Is Security Bandwidth Keeping up with Network Bandwidth?


In the world of networking and security, intelligence and attack mitigation means little if it cannot keep pace with the speed of connection and transactions.   Many questions can arise as a raft of technologies, some traditional and others new, have entered the market.  There is a mix of chips that power firewalls, including FPGAs, DPUs, and ASICs.

First question:
How large is the gap between network performance and firewall performance? 
The gap between network performance and firewall performance has been closing somewhat, in that we could argue that the virtual instances can go as fast as desired, leveraging, for instance, DPUs or racks and racks of standard servers.  

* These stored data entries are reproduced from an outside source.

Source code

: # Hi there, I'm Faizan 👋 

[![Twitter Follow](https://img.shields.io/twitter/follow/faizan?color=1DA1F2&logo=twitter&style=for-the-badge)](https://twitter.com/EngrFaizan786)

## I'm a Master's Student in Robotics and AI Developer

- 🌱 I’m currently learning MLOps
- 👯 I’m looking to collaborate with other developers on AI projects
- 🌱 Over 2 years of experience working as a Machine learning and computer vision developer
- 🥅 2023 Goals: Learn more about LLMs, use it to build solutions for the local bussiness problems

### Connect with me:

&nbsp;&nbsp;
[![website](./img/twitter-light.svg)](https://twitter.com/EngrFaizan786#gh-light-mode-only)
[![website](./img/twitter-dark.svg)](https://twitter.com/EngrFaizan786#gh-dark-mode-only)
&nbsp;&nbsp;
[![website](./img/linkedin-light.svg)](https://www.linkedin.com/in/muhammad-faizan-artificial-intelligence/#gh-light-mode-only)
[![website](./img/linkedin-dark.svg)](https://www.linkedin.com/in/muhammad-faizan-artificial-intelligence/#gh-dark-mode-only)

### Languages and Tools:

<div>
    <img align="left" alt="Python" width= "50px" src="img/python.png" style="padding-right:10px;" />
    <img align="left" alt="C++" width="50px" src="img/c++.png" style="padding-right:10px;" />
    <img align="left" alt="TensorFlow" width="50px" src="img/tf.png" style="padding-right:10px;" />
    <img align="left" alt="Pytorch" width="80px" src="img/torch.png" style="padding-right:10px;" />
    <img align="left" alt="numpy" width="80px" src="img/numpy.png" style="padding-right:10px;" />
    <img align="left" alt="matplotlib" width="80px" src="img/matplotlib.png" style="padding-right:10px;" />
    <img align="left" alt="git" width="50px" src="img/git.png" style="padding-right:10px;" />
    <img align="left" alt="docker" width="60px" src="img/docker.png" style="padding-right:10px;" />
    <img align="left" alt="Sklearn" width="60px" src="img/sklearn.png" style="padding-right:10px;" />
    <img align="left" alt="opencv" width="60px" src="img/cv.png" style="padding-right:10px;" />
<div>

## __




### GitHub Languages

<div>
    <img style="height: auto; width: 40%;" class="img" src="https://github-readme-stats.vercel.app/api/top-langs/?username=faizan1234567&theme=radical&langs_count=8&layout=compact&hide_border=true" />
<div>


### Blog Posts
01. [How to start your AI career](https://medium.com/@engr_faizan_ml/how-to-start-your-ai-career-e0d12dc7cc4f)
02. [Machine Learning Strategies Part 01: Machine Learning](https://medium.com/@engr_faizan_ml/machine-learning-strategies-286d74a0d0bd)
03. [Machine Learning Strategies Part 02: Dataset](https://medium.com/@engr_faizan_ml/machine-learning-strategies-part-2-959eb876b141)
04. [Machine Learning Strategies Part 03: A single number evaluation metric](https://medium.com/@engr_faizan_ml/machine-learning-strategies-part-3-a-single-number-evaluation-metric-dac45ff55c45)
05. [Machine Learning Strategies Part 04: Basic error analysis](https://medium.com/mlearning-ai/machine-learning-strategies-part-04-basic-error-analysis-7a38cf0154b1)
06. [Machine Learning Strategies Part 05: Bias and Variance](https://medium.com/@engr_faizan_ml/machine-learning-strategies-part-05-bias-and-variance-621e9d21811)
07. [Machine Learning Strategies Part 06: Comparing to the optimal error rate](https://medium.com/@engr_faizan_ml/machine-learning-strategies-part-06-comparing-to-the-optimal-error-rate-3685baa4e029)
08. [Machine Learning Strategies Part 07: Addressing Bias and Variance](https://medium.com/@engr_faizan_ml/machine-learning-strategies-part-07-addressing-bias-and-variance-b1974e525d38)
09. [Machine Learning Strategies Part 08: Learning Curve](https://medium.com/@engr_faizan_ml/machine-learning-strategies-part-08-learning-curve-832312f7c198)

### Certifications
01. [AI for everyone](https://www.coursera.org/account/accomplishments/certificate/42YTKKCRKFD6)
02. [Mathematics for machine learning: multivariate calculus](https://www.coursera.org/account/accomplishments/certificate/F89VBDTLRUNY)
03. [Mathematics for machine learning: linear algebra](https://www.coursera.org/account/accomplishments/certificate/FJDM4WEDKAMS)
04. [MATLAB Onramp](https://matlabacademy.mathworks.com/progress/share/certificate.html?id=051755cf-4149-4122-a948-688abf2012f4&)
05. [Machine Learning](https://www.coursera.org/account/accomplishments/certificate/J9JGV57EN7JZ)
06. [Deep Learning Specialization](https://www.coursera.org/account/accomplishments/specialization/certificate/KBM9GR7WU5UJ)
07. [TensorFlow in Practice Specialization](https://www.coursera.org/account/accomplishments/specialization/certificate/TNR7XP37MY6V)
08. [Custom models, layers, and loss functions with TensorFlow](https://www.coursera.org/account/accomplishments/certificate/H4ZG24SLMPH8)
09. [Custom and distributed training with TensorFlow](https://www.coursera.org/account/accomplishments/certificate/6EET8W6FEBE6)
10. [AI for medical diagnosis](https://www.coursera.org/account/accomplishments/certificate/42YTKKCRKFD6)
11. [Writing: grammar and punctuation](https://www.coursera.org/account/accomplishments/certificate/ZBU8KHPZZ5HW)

We’ve looked into this question recently because Palo Alto Networks announced its NVIDIA-based DPUs with its VM-Series last month.  In the acceleration game, DPUs are more power-efficient than FPGAs, at least in part because they use leading-edge process geometries from fabs like TSMC.

For context, network performance, as measured at an Internet Exchange Point, might be measured by 100 Gbps Ethernet or maybe at 400 Gbps, which today compares to the throughput of an ultra high-end firewall from the likes of the Palo Alto Networks PA 7080.  But architectures are shifting because firewalls are being put elsewhere, like in co-location points, interexchange points, and in SaaS delivery nodes, not just at the WAN link, as was traditional. 

Next question:
Should security vendors invest in a ‘competitive edge” by building their own chips to enable their firewalls to run ‘at scale’ along with the fastest moving traffic coming through the cloud, data centers, or branch offices over the WAN?  

Special purpose chips have their place and will always, we expect.  However, leading-edge process geometries associated with high-volume, high-performance systems like GPUs may well have an edge at the very high-end compared to ASICs that are purpose-built.  

The GPU performance advantage may simply exist because the ASICs ship in lower volume than a more universally accepted chip systems like a GPU or a multi-ARM processor that has many uses.

Third question:
What edge does a security vendor have in developing its own hardware chips/FPGAs to accomplish wire-rate speeds that keep pace with the data firehose coming from the network?

A well-known security vendor makes its own ASICs, Fortinet.  On the other hand, Marvell offers a hedge in the form of semi-custom multi-ARM processors dubbing them as “custom.”  In the case of Marvell, these are considered DPUs.  With DPUs, perhaps 90-100% of the semiconductor intellectual property is developed by the DPU maker, which for this example is Marvell (leveraging ARM CPU designs, as well). 

And, as mentioned earlier, NVIDIA has begun using its GPU-enhanced DPU systems to accelerate Palo Alto VM-Series.  If the chip is a standard chip, like a DPU, then the system vendor will differentiate by developing unique software to run on top of the chip.  And, over time, we think security vendors can also differentiate based on system-level design advantages and by developing specific systems targeted at certain markets.